## TASK TO COMPLETE:
Print out the data below in full, exactly as written.

## ENTRIES SUPPLIED:
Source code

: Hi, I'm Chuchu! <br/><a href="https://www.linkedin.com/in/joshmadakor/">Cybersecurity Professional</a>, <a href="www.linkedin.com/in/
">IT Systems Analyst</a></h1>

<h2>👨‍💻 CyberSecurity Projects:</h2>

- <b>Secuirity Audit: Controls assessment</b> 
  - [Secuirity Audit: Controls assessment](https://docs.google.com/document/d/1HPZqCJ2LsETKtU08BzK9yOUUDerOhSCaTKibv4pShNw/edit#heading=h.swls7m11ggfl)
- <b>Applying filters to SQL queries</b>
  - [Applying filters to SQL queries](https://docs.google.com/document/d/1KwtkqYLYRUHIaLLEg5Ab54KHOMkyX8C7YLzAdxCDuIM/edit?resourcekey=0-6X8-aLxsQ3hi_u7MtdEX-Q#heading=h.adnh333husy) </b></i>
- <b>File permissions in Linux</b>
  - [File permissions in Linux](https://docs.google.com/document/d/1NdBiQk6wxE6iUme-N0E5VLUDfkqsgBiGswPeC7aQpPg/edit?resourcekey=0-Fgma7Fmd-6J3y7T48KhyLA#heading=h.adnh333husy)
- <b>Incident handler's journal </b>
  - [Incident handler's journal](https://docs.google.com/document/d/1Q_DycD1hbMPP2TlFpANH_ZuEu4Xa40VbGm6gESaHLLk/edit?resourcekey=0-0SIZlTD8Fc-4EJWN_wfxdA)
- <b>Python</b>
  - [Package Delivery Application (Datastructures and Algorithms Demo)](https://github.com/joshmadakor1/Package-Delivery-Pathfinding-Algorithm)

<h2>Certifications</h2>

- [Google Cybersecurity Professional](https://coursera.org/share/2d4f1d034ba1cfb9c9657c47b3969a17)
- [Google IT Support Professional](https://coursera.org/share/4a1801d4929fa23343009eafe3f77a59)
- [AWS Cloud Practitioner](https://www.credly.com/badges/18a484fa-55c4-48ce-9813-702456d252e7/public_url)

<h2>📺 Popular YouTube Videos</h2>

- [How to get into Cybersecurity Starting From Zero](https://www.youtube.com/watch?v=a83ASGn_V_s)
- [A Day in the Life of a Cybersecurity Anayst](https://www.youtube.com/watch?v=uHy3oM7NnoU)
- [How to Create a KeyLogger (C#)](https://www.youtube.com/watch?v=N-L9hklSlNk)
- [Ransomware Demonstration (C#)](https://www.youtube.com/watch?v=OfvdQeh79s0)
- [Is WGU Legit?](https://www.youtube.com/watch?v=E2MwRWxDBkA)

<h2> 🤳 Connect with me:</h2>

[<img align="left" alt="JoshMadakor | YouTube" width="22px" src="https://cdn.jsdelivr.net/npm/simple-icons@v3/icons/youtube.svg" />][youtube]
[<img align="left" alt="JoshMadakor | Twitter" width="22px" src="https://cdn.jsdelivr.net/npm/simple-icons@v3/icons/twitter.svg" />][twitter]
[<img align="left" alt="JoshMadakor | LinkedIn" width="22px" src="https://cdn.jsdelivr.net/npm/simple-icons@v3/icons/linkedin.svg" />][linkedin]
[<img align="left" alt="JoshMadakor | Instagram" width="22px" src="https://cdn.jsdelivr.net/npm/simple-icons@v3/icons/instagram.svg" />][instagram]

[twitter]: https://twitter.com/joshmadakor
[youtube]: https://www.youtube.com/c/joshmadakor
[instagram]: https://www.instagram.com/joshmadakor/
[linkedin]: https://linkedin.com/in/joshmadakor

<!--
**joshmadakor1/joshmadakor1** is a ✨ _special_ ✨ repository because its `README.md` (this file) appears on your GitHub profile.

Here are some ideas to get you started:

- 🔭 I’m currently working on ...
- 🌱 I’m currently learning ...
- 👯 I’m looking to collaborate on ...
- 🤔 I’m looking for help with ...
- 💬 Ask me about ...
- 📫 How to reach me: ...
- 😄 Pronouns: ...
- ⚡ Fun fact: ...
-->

## ANSWER SPACE:
Source code

: Hi, I'm Chuchu! <br/><a href="https://www.linkedin.com/in/joshmadakor/">Cybersecurity Professional</a>, <a href="www.linkedin.com/in/
">IT Systems Analyst</a></h1>

<h2>👨‍💻 CyberSecurity Projects:</h2>

- <b>Secuirity Audit: Controls assessment</b> 
  - [Secuirity Audit: Controls assessment](https://docs.google.com/document/d/1HPZqCJ2LsETKtU08BzK9yOUUDerOhSCaTKibv4pShNw/edit#heading=h.swls7m11ggfl)
- <b>Applying filters to SQL queries</b>
  - [Applying filters to SQL queries](https://docs.google.com/document/d/1KwtkqYLYRUHIaLLEg5Ab54KHOMkyX8C7YLzAdxCDuIM/edit?resourcekey=0-6X8-aLxsQ3hi_u7MtdEX-Q#heading=h.adnh333husy) </b></i>
- <b>File permissions in Linux</b>
  - [File permissions in Linux](https://docs.google.com/document/d/1NdBiQk6wxE6iUme-N0E5VLUDfkqsgBiGswPeC7aQpPg/edit?resourcekey=0-Fgma7Fmd-6J3y7T48KhyLA#heading=h.adnh333husy)
- <b>Incident handler's journal </b>
  - [Incident handler's journal](https://docs.google.com/document/d/1Q_DycD1hbMPP2TlFpANH_ZuEu4Xa40VbGm6gESaHLLk/edit?resourcekey=0-0SIZlTD8Fc-4EJWN_wfxdA)
- <b>Python</b>
  - [Package Delivery Application (Datastructures and Algorithms Demo)](https://github.com/joshmadakor1/Package-Delivery-Pathfinding-Algorithm)

<h2>Certifications</h2>

- [Google Cybersecurity Professional](https://coursera.org/share/2d4f1d034ba1cfb9c9657c47b3969a17)
- [Google IT Support Professional](https://coursera.org/share/4a1801d4929fa23343009eafe3f77a59)
- [AWS Cloud Practitioner](https://www.credly.com/badges/18a484fa-55c4-48ce-9813-702456d252e7/public_url)

<h2>📺 Popular YouTube Videos</h2>

- [How to get into Cybersecurity Starting From Zero](https://www.youtube.com/watch?v=a83ASGn_V_s)
- [A Day in the Life of a Cybersecurity Anayst](https://www.youtube.com/watch?v=uHy3oM7NnoU)
- [How to Create a KeyLogger (C#)](https://www.youtube.com/watch?v=N-L9hklSlNk)
- [Ransomware Demonstration (C#)](https://www.youtube.com/watch?v=OfvdQeh79s0)
- [Is WGU Legit?](https://www.youtube.com/watch?v=E2MwRWxDBkA)

<h2> 🤳 Connect with me:</h2>

[<img align="left" alt="JoshMadakor | YouTube" width="22px" src="https://cdn.jsdelivr.net/npm/simple-icons@v3/icons/youtube.svg" />][youtube]
[<img align="left" alt="JoshMadakor | Twitter" width="22px" src="https://cdn.jsdelivr.net/npm/simple-icons@v3/icons/twitter.svg" />][twitter]
[<img align="left" alt="JoshMadakor | LinkedIn" width="22px" src="https://cdn.jsdelivr.net/npm/simple-icons@v3/icons/linkedin.svg" />][linkedin]
[<img align="left" alt="JoshMadakor | Instagram" width="22px" src="https://cdn.jsdelivr.net/npm/simple-icons@v3/icons/instagram.svg" />][instagram]

[twitter]: https://twitter.com/joshmadakor
[youtube]: https://www.youtube.com/c/joshmadakor
[instagram]: https://www.instagram.com/joshmadakor/
[linkedin]: https://linkedin.com/in/joshmadakor

<!--
**joshmadakor1/joshmadakor1** is a ✨ _special_ ✨ repository because its `README.md` (this file) appears on your GitHub profile.

Here are some ideas to get you started:

- 🔭 I’m currently working on ...
- 🌱 I’m currently learning ...
- 👯 I’m looking to collaborate on ...
- 🤔 I’m looking for help with ...
- 💬 Ask me about ...
- 📫 How to reach me: ...
- 😄 Pronouns: ...
- ⚡ Fun fact: ...
-->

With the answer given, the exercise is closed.